### Data supplied

━━━━━━━━━━━━━━━━━━━━━━━━━━━━━━

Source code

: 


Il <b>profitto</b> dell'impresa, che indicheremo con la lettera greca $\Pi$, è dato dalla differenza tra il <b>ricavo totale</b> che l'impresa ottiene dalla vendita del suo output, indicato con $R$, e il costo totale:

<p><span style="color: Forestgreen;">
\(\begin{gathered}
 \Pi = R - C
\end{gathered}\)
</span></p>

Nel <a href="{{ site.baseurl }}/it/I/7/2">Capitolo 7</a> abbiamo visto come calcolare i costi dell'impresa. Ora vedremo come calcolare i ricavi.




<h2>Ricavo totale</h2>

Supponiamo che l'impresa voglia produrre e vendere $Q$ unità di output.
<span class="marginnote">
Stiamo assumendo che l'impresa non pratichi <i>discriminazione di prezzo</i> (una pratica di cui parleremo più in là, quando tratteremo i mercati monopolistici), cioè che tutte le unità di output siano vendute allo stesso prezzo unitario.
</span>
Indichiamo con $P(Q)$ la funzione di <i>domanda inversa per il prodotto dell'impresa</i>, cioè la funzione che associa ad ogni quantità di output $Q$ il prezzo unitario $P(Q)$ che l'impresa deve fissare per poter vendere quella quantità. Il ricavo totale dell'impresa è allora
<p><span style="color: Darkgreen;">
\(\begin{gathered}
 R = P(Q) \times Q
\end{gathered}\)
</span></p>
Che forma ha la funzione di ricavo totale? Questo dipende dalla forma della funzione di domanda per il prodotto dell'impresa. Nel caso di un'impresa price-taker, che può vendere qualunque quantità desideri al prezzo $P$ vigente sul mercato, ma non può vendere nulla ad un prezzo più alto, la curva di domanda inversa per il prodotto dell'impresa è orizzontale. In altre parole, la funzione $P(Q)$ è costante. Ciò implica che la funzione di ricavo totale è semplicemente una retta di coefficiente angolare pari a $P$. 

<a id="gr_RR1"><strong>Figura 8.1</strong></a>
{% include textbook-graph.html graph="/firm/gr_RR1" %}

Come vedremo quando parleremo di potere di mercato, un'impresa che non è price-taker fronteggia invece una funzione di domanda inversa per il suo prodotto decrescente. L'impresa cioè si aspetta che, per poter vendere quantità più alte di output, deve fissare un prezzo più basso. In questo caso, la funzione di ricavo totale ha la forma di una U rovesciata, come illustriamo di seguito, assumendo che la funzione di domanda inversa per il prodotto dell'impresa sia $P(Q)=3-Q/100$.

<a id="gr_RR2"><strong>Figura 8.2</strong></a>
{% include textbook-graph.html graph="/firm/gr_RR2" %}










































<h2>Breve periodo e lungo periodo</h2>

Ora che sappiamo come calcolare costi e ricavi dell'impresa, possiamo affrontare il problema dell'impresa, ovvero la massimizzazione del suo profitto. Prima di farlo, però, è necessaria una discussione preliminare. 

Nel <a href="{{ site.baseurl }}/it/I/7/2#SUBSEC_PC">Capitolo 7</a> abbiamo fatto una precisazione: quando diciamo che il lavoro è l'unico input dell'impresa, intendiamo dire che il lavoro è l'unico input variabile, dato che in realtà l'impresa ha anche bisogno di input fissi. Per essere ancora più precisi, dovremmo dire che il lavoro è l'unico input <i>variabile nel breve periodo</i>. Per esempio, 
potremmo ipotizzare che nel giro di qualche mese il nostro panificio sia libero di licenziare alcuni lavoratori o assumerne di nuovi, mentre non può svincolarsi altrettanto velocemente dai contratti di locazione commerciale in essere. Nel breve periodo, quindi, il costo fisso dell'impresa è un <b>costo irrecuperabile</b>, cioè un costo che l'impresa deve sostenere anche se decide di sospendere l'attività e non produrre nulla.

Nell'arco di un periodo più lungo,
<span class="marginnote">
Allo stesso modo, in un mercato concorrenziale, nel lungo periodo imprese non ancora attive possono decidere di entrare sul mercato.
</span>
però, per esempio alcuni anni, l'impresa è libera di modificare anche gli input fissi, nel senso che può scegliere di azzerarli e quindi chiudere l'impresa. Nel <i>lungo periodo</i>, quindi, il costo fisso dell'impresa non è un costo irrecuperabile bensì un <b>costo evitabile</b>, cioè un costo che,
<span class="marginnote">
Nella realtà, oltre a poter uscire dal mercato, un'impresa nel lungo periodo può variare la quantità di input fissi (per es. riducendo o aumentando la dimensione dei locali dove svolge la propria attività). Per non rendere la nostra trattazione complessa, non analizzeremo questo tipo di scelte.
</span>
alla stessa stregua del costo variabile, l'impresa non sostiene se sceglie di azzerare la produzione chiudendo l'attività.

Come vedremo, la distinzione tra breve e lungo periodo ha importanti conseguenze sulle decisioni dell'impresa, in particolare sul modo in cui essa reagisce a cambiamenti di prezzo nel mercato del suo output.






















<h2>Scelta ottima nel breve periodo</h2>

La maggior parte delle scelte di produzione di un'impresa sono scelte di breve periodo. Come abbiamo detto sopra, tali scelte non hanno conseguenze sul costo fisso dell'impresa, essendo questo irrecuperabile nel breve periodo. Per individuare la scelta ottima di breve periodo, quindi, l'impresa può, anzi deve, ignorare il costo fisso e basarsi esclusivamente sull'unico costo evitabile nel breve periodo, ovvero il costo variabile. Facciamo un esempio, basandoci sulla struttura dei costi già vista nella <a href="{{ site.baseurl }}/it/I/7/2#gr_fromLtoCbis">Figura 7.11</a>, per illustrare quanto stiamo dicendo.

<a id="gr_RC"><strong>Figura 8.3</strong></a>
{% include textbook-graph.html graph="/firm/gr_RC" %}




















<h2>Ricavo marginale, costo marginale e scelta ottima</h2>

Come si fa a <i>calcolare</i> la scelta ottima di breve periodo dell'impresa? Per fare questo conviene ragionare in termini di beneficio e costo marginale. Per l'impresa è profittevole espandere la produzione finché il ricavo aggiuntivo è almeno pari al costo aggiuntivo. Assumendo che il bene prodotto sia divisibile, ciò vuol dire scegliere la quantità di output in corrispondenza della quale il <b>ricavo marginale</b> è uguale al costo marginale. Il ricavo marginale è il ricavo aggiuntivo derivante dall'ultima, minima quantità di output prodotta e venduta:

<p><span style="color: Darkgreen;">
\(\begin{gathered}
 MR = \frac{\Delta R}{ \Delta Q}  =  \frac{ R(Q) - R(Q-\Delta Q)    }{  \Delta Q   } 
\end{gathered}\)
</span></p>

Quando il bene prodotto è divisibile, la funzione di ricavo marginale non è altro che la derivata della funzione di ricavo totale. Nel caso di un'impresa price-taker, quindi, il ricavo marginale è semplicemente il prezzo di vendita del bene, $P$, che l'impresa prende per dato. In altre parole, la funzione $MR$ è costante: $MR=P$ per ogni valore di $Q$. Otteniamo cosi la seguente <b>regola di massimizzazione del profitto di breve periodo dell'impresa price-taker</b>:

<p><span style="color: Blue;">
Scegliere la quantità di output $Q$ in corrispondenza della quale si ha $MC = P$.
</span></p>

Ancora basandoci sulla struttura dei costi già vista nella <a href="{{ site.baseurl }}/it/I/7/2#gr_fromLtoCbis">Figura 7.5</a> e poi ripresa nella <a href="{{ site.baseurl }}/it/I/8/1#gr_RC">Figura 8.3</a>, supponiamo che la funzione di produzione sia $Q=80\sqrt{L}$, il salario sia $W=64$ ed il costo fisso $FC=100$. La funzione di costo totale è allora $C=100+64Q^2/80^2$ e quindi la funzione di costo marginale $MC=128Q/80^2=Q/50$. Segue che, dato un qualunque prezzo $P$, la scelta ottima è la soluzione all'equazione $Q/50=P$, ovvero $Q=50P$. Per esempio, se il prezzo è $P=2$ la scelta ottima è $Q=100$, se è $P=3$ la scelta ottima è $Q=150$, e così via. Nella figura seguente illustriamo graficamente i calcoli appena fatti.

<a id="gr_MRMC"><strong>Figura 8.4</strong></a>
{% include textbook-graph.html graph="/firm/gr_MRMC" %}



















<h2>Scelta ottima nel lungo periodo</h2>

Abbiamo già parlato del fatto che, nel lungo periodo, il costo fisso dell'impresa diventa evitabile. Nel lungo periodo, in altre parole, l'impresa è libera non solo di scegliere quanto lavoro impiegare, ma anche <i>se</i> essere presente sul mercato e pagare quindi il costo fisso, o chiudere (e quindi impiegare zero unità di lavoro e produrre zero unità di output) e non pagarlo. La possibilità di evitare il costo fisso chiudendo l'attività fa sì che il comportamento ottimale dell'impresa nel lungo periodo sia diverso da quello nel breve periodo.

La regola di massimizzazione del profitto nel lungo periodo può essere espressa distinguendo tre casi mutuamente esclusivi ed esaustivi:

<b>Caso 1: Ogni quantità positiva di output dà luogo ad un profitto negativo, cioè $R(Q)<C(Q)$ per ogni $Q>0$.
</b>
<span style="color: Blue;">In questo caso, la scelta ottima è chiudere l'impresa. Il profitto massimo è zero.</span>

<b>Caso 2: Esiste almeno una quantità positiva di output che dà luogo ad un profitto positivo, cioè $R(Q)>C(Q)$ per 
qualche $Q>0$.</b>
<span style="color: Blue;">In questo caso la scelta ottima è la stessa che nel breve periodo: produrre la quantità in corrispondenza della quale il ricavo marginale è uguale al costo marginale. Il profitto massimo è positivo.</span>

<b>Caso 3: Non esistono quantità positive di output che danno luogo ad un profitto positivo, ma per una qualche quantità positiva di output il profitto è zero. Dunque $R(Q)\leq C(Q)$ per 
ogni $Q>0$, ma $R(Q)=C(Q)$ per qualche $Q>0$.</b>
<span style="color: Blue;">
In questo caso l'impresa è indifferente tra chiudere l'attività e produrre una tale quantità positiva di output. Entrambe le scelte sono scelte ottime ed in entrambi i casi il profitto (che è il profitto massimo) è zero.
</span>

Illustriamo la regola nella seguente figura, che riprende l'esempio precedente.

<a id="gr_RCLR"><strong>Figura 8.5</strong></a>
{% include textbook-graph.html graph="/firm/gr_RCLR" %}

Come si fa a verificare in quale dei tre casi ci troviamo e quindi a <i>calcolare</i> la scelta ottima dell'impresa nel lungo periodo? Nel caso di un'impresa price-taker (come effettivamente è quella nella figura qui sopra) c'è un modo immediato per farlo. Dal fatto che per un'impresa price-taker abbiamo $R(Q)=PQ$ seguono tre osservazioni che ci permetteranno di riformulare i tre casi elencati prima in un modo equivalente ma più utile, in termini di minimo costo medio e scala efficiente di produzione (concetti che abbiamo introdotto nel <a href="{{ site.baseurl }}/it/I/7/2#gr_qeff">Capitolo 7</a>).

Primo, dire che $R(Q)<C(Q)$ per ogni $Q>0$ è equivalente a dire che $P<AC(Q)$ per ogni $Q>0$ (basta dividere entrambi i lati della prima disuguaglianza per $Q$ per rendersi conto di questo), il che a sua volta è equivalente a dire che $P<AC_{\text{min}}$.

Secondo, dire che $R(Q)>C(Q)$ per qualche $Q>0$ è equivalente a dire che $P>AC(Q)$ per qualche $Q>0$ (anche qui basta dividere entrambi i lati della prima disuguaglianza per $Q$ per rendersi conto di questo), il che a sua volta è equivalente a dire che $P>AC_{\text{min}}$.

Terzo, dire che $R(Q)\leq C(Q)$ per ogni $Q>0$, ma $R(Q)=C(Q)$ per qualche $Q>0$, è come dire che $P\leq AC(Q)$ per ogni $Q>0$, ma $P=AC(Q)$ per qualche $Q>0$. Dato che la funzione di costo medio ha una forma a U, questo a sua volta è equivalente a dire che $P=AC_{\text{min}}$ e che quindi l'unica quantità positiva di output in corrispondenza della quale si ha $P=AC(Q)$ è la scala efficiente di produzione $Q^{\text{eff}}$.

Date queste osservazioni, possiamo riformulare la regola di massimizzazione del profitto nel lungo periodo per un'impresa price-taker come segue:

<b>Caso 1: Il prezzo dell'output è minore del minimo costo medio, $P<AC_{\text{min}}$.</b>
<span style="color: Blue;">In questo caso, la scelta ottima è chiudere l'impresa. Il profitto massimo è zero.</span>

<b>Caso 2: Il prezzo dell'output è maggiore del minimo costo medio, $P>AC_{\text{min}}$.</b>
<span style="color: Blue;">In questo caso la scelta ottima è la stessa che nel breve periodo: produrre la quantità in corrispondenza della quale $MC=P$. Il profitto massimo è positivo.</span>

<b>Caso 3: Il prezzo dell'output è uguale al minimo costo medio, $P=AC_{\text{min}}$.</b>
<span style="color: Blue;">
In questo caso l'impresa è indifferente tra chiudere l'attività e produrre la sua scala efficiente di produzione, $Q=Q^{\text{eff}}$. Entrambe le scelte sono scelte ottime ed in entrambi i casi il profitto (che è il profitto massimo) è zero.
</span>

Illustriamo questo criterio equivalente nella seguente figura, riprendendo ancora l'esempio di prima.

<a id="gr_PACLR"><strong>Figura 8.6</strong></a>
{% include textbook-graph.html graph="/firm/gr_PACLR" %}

━━━━━━━━━━━━━━━━━━━━━━━━━━━━━━

### What is required
Filter the data for the string "realtà". Copy each matching line.

### Exercise solution
Nel <a href="{{ site.baseurl }}/it/I/7/2#SUBSEC_PC">Capitolo 7</a> abbiamo fatto una precisazione: quando diciamo che il lavoro è l'unico input dell'impresa, intendiamo dire che il lavoro è l'unico input variabile, dato che in realtà l'impresa ha anche bisogno di input fissi. Per essere ancora più precisi, dovremmo dire che il lavoro è l'unico input <i>variabile nel breve periodo</i>. Per esempio, 
Nella realtà, oltre a poter uscire dal mercato, un'impresa nel lungo periodo può variare la quantità di input fissi (per es. riducendo o aumentando la dimensione dei locali dove svolge la propria attività). Per non rendere la nostra trattazione complessa, non analizzeremo questo tipo di scelte.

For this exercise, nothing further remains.